What I loved about the program was how Beulah held on to her dignity, despite the demands from her employers who would often run her ragged. When her boss asks her what is for dinner after repeatedly calling her up and down the stairs, she responds in a lower volume, “I’d like to take their supper and give it to the dog.” Her employer then says, “What’s that, Beulah? I couldn’t hear.” Beulah replies, “I said, the fire’s getting low, I better fetch a log.”
Beulah made my 10-year-old sides ache from laughing. I sided with Beulah because I recognized her experience of being treated with disrespect.
This past year has been devastating for domestic workers across the country. Due to COVID-19, more than 90 percent of domestic workers lost jobs by late March. And those who have continued to provide in-person care, have not had the legal protections to demand personal protective equipment, or other health and safety measures.
In California, domestic workers were asked to clean up in toxic and hazardous conditions after the devastating wildfires that ravaged our state. Some were even asked to stay and watch the properties of their employers, as the employers themselves evacuated for their own safety. It’s difficult to understand how anyone could willingly expose a person who provides care and support in their home to life-threatening conditions. Stories like this are why our country formed health and safety laws in the first place.

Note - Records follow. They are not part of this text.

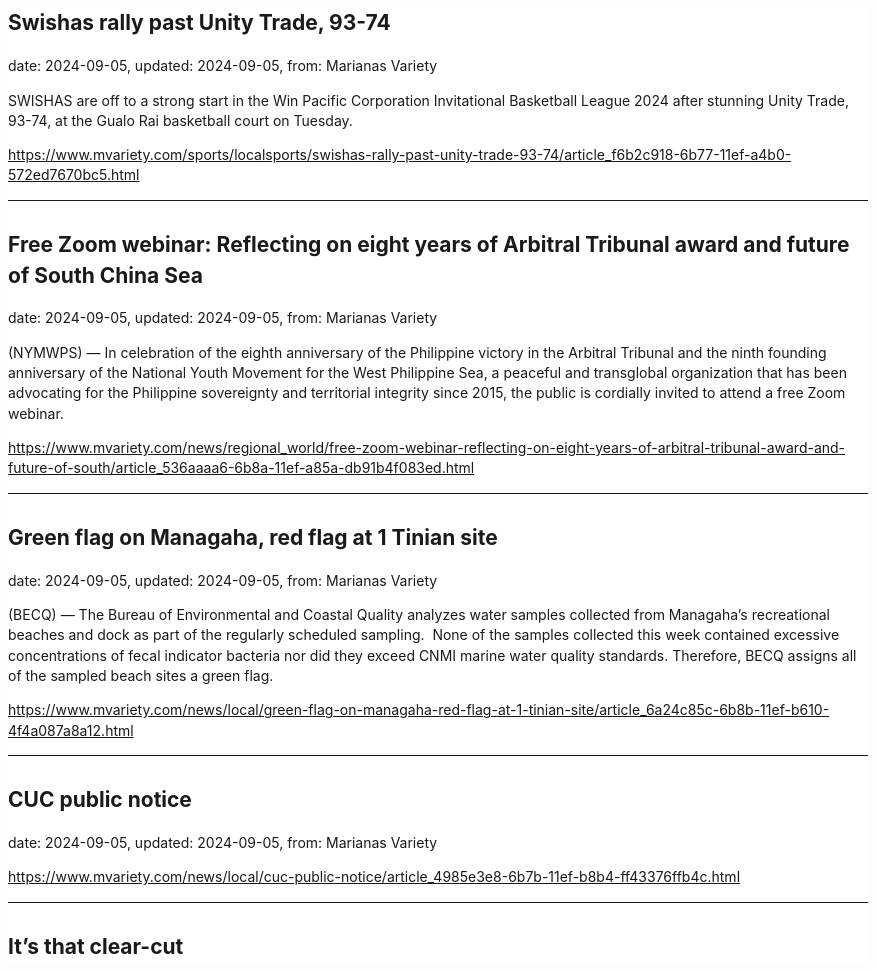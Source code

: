 ## Swishas rally past Unity Trade, 93-74

date: 2024-09-05, updated: 2024-09-05, from: Marianas Variety

SWISHAS are off to a strong start in the Win Pacific Corporation Invitational Basketball League 2024 after stunning Unity Trade, 93-74, at the Gualo Rai basketball court on Tuesday. 

<https://www.mvariety.com/sports/localsports/swishas-rally-past-unity-trade-93-74/article_f6b2c918-6b77-11ef-a4b0-572ed7670bc5.html>

---

## Free Zoom webinar: Reflecting on eight years of Arbitral Tribunal award and future of South China Sea

date: 2024-09-05, updated: 2024-09-05, from: Marianas Variety

(NYMWPS) — In celebration of the eighth anniversary of the Philippine victory in the Arbitral Tribunal and the ninth founding anniversary of the National Youth Movement for the West Philippine Sea, a peaceful and transglobal organization that has been advocating for the Philippine sovereignty and territorial integrity since 2015, the public is cordially invited to attend a free Zoom webinar. 

<https://www.mvariety.com/news/regional_world/free-zoom-webinar-reflecting-on-eight-years-of-arbitral-tribunal-award-and-future-of-south/article_536aaaa6-6b8a-11ef-a85a-db91b4f083ed.html>

---

## Green flag on Managaha, red flag at 1 Tinian site

date: 2024-09-05, updated: 2024-09-05, from: Marianas Variety

(BECQ) — The Bureau of Environmental and Coastal Quality analyzes water samples collected from Managaha’s recreational beaches and dock as part of the regularly scheduled sampling.  None of the samples collected this week contained excessive concentrations of fecal indicator bacteria nor did they exceed CNMI marine water quality standards. Therefore, BECQ assigns all of the sampled beach sites a green flag. 

<https://www.mvariety.com/news/local/green-flag-on-managaha-red-flag-at-1-tinian-site/article_6a24c85c-6b8b-11ef-b610-4f4a087a8a12.html>

---

## CUC public notice

date: 2024-09-05, updated: 2024-09-05, from: Marianas Variety

 

<https://www.mvariety.com/news/local/cuc-public-notice/article_4985e3e8-6b7b-11ef-b8b4-ff43376ffb4c.html>

---

## It’s that clear-cut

Domestic workers—the large majority of whom are Black women and immigrant women of color—were excluded from our country’s labor laws that were enacted back in the ’30s. And the legacy of exclusion has lasted until today. In addition to unsafe working conditions, too many workers receive poverty-level wages, experience abusive working conditions, and some are even threatened by employers because of their immigration status.
This exclusion is harmful and wrong.
Work that happens inside the home deserves to be valued the same as any other job and ought to have the same protections. This is why I have been following this campaign, and stand with domestic workers in their fight to win health and safety protections.
Jane and I do everything to avoid being like Beulah’s bosses. When the shelter in place order started back in March, we talked with our housekeepers, and together, we decided it would be safest for us and our loved ones if we all stayed at home. I haven’t seen them in-person since, but we continue to pay them, because no one should have to make the choice between their own personal safety and earning a paycheck.
This month, domestic workers are demanding an end to the exclusion from health and safety laws through the Health and Safety for All Workers Act, Senate Bill 321, introduced by California state Sen. Maria Elena Durazo. The governor vetoed the bill last year, but this year, he has an opportunity to do right by our most essential workers.
Coverage under Cal/OSHA regulations would ensure they have equal access to health and safety at their workplaces, namely, our homes. Of course, this benefits us too; if our home is safe for our employees, it is also safe for ourselves and our families.